*WORK TO BE COMPLETED*
Show every line in the records below that contains the word "quad".

*DATA FOR PROCESSING*
##############################
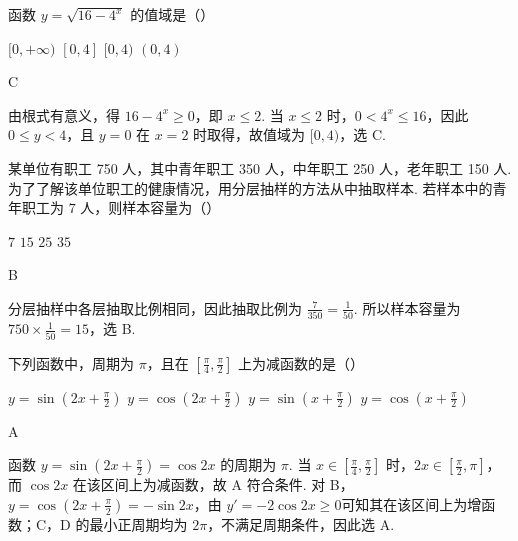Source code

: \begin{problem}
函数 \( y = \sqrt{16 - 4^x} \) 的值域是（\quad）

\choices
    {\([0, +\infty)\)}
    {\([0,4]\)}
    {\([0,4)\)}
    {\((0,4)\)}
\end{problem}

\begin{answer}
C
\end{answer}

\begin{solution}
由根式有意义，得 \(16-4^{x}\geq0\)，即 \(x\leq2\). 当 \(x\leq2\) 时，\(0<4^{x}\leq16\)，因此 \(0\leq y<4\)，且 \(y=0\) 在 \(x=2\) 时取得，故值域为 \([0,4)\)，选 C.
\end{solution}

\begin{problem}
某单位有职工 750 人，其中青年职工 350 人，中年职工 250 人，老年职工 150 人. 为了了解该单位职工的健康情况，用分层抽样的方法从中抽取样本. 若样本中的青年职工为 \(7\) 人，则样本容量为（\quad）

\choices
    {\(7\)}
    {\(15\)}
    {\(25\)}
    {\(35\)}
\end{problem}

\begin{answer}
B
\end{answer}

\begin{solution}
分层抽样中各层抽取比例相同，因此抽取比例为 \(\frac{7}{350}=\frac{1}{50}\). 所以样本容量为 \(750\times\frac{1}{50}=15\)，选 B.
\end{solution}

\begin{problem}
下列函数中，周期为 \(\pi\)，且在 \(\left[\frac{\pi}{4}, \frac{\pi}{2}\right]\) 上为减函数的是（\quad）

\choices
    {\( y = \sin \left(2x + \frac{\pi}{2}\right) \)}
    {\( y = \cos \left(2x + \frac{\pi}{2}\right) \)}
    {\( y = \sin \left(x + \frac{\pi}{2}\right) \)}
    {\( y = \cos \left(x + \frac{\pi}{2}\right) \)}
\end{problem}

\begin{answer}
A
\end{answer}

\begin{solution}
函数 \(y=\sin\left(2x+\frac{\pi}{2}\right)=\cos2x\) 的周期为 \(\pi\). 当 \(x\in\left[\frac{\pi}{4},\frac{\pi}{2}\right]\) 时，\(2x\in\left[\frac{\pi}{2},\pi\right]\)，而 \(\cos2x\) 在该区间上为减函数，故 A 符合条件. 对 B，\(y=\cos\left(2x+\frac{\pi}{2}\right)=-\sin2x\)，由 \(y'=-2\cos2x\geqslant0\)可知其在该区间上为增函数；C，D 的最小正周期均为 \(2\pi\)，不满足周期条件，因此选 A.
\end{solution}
##############################
*EXERCISE RESPONSE*
函数 \( y = \sqrt{16 - 4^x} \) 的值域是（\quad）
某单位有职工 750 人，其中青年职工 350 人，中年职工 250 人，老年职工 150 人. 为了了解该单位职工的健康情况，用分层抽样的方法从中抽取样本. 若样本中的青年职工为 \(7\) 人，则样本容量为（\quad）
下列函数中，周期为 \(\pi\)，且在 \(\left[\frac{\pi}{4}, \frac{\pi}{2}\right]\) 上为减函数的是（\quad）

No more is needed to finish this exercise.